*** DATA
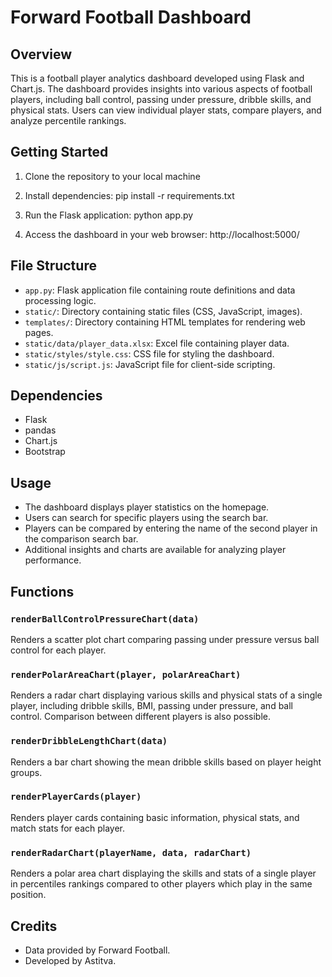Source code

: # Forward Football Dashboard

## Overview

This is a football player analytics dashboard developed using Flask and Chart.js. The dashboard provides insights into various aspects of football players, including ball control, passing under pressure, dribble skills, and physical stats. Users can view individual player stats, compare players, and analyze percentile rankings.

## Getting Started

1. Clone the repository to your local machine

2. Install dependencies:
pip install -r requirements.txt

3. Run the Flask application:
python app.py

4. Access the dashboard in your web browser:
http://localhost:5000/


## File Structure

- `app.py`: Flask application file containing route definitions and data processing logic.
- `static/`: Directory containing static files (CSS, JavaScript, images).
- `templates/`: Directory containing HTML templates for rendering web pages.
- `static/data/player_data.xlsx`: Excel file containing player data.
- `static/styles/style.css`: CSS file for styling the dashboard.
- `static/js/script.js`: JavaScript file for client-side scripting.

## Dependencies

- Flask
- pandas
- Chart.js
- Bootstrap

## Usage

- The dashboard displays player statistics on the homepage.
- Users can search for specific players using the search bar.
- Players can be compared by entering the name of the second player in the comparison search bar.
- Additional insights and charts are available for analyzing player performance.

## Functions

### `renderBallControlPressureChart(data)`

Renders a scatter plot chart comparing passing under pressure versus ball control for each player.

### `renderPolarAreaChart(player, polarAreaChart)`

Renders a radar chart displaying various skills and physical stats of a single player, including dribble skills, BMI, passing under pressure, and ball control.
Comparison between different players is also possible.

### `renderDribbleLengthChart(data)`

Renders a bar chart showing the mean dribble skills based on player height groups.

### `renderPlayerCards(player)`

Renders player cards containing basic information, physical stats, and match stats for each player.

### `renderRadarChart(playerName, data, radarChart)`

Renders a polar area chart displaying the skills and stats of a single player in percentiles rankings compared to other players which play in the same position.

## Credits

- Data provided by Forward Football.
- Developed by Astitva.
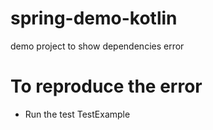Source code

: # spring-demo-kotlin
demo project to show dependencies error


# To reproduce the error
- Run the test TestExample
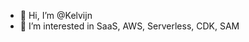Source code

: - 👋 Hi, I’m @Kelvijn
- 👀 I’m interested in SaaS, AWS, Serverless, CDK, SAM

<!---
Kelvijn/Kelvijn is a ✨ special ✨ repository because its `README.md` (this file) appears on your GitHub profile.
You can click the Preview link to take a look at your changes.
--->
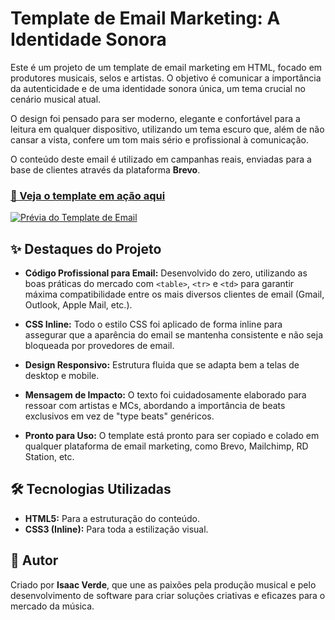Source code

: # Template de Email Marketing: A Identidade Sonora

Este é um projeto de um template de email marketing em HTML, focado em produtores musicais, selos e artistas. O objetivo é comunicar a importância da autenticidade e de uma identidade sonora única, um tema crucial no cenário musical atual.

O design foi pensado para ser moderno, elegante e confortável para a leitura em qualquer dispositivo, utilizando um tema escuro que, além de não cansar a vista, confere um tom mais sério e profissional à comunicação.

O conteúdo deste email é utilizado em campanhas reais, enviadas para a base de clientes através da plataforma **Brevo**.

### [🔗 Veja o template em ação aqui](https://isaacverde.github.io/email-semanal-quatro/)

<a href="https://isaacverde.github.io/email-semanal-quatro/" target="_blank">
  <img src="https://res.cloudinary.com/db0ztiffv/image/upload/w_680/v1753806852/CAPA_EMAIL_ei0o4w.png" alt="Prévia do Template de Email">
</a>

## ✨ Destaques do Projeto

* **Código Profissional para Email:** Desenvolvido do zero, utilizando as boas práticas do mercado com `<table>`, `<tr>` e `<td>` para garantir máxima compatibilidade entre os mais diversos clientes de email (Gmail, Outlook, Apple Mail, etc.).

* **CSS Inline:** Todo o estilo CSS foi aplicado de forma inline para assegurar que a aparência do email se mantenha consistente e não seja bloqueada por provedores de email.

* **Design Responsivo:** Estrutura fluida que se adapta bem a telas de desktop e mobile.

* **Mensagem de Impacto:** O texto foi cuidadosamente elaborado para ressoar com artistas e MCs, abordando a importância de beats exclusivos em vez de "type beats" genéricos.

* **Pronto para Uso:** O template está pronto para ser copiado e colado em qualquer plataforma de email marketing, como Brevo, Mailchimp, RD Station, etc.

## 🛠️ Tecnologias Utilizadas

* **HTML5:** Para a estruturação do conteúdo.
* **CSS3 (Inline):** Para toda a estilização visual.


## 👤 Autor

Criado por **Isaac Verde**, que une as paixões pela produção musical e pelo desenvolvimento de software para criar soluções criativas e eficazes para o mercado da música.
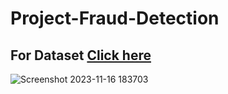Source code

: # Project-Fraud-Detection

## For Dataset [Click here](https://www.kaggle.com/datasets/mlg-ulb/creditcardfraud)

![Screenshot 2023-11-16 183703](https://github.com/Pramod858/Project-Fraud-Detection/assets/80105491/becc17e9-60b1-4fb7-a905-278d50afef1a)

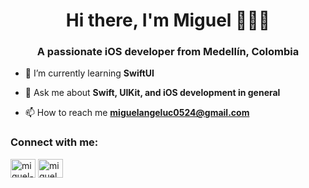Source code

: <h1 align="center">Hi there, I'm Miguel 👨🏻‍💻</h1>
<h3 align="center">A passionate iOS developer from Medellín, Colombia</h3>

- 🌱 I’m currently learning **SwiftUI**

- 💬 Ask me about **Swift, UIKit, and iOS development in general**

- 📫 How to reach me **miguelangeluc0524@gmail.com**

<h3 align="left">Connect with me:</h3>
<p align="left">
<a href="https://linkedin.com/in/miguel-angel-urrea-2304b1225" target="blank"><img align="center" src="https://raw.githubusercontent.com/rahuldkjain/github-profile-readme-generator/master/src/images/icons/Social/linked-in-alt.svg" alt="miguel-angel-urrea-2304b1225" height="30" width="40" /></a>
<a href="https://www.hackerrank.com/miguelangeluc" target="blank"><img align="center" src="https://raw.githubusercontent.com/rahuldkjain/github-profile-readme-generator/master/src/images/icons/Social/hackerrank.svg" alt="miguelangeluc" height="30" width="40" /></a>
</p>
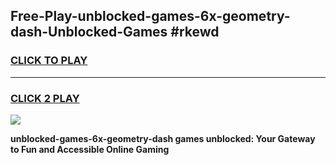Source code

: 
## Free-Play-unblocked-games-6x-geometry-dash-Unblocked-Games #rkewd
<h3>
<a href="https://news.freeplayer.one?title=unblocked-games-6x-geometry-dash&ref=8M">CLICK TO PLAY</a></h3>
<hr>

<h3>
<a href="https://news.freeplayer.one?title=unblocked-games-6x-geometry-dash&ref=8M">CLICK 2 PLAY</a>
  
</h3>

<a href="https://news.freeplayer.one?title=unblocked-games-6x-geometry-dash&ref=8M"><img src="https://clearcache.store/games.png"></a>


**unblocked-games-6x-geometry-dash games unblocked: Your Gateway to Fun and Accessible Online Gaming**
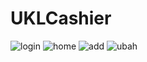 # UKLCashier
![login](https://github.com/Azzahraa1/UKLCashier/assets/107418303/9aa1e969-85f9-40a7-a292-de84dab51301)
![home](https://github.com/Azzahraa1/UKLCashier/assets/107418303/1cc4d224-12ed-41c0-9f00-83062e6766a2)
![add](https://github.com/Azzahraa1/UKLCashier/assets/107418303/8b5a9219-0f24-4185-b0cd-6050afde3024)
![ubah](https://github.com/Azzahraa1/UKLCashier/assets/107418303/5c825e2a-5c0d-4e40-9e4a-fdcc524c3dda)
******
### TASK TO CARRY OUT
Reproduce the data above exactly, leaving each picture out.

### ANSWER BOX
Source code

: # Forward Football Dashboard

## Overview

This is a football player analytics dashboard developed using Flask and Chart.js. The dashboard provides insights into various aspects of football players, including ball control, passing under pressure, dribble skills, and physical stats. Users can view individual player stats, compare players, and analyze percentile rankings.

## Getting Started

1. Clone the repository to your local machine

2. Install dependencies:
pip install -r requirements.txt

3. Run the Flask application:
python app.py

4. Access the dashboard in your web browser:
http://localhost:5000/


## File Structure

- `app.py`: Flask application file containing route definitions and data processing logic.
- `static/`: Directory containing static files (CSS, JavaScript, images).
- `templates/`: Directory containing HTML templates for rendering web pages.
- `static/data/player_data.xlsx`: Excel file containing player data.
- `static/styles/style.css`: CSS file for styling the dashboard.
- `static/js/script.js`: JavaScript file for client-side scripting.

## Dependencies

- Flask
- pandas
- Chart.js
- Bootstrap

## Usage

- The dashboard displays player statistics on the homepage.
- Users can search for specific players using the search bar.
- Players can be compared by entering the name of the second player in the comparison search bar.
- Additional insights and charts are available for analyzing player performance.

## Functions

### `renderBallControlPressureChart(data)`

Renders a scatter plot chart comparing passing under pressure versus ball control for each player.

### `renderPolarAreaChart(player, polarAreaChart)`

Renders a radar chart displaying various skills and physical stats of a single player, including dribble skills, BMI, passing under pressure, and ball control.
Comparison between different players is also possible.

### `renderDribbleLengthChart(data)`

Renders a bar chart showing the mean dribble skills based on player height groups.

### `renderPlayerCards(player)`

Renders player cards containing basic information, physical stats, and match stats for each player.

### `renderRadarChart(playerName, data, radarChart)`

Renders a polar area chart displaying the skills and stats of a single player in percentiles rankings compared to other players which play in the same position.

## Credits

- Data provided by Forward Football.
- Developed by Astitva.
Source code

: # spring-demo-kotlin
demo project to show dependencies error


# To reproduce the error
- Run the test TestExample
Source code

: - 👋 Hi, I’m @Kelvijn
- 👀 I’m interested in SaaS, AWS, Serverless, CDK, SAM

<!---
Kelvijn/Kelvijn is a ✨ special ✨ repository because its `README.md` (this file) appears on your GitHub profile.
You can click the Preview link to take a look at your changes.
--->
Source code

: # Template de Email Marketing: A Identidade Sonora

Este é um projeto de um template de email marketing em HTML, focado em produtores musicais, selos e artistas. O objetivo é comunicar a importância da autenticidade e de uma identidade sonora única, um tema crucial no cenário musical atual.

O design foi pensado para ser moderno, elegante e confortável para a leitura em qualquer dispositivo, utilizando um tema escuro que, além de não cansar a vista, confere um tom mais sério e profissional à comunicação.

O conteúdo deste email é utilizado em campanhas reais, enviadas para a base de clientes através da plataforma **Brevo**.

### [🔗 Veja o template em ação aqui](https://isaacverde.github.io/email-semanal-quatro/)

<a href="https://isaacverde.github.io/email-semanal-quatro/" target="_blank">
  <img src="https://res.cloudinary.com/db0ztiffv/image/upload/w_680/v1753806852/CAPA_EMAIL_ei0o4w.png" alt="Prévia do Template de Email">
</a>

## ✨ Destaques do Projeto

* **Código Profissional para Email:** Desenvolvido do zero, utilizando as boas práticas do mercado com `<table>`, `<tr>` e `<td>` para garantir máxima compatibilidade entre os mais diversos clientes de email (Gmail, Outlook, Apple Mail, etc.).

* **CSS Inline:** Todo o estilo CSS foi aplicado de forma inline para assegurar que a aparência do email se mantenha consistente e não seja bloqueada por provedores de email.

* **Design Responsivo:** Estrutura fluida que se adapta bem a telas de desktop e mobile.

* **Mensagem de Impacto:** O texto foi cuidadosamente elaborado para ressoar com artistas e MCs, abordando a importância de beats exclusivos em vez de "type beats" genéricos.

* **Pronto para Uso:** O template está pronto para ser copiado e colado em qualquer plataforma de email marketing, como Brevo, Mailchimp, RD Station, etc.

## 🛠️ Tecnologias Utilizadas

* **HTML5:** Para a estruturação do conteúdo.
* **CSS3 (Inline):** Para toda a estilização visual.


## 👤 Autor

Criado por **Isaac Verde**, que une as paixões pela produção musical e pelo desenvolvimento de software para criar soluções criativas e eficazes para o mercado da música.
Source code

: # Project-Fraud-Detection

## For Dataset [Click here](https://www.kaggle.com/datasets/mlg-ulb/creditcardfraud)

![Screenshot 2023-11-16 183703](https://github.com/Pramod858/Project-Fraud-Detection/assets/80105491/becc17e9-60b1-4fb7-a905-278d50afef1a)

Source code

: <h1 align="center">Hi there, I'm Miguel 👨🏻‍💻</h1>
<h3 align="center">A passionate iOS developer from Medellín, Colombia</h3>

- 🌱 I’m currently learning **SwiftUI**

- 💬 Ask me about **Swift, UIKit, and iOS development in general**

- 📫 How to reach me **miguelangeluc0524@gmail.com**

<h3 align="left">Connect with me:</h3>
<p align="left">
<a href="https://linkedin.com/in/miguel-angel-urrea-2304b1225" target="blank"><img align="center" src="https://raw.githubusercontent.com/rahuldkjain/github-profile-readme-generator/master/src/images/icons/Social/linked-in-alt.svg" alt="miguel-angel-urrea-2304b1225" height="30" width="40" /></a>
<a href="https://www.hackerrank.com/miguelangeluc" target="blank"><img align="center" src="https://raw.githubusercontent.com/rahuldkjain/github-profile-readme-generator/master/src/images/icons/Social/hackerrank.svg" alt="miguelangeluc" height="30" width="40" /></a>
</p>
Source code

: 
## Free-Play-unblocked-games-6x-geometry-dash-Unblocked-Games #rkewd
<h3>
<a href="https://news.freeplayer.one?title=unblocked-games-6x-geometry-dash&ref=8M">CLICK TO PLAY</a></h3>
<hr>

<h3>
<a href="https://news.freeplayer.one?title=unblocked-games-6x-geometry-dash&ref=8M">CLICK 2 PLAY</a>
  
</h3>

<a href="https://news.freeplayer.one?title=unblocked-games-6x-geometry-dash&ref=8M"><img src="https://clearcache.store/games.png"></a>


**unblocked-games-6x-geometry-dash games unblocked: Your Gateway to Fun and Accessible Online Gaming**
 # UKLCashier
![login](https://github.com/Azzahraa1/UKLCashier/assets/107418303/9aa1e969-85f9-40a7-a292-de84dab51301)
![home](https://github.com/Azzahraa1/UKLCashier/assets/107418303/1cc4d224-12ed-41c0-9f00-83062e6766a2)
![add](https://github.com/Azzahraa1/UKLCashier/assets/107418303/8b5a9219-0f24-4185-b0cd-6050afde3024)
![ubah](https://github.com/Azzahraa1/UKLCashier/assets/107418303/5c825e2a-5c0d-4e40-9e4a-fdcc524c3dda)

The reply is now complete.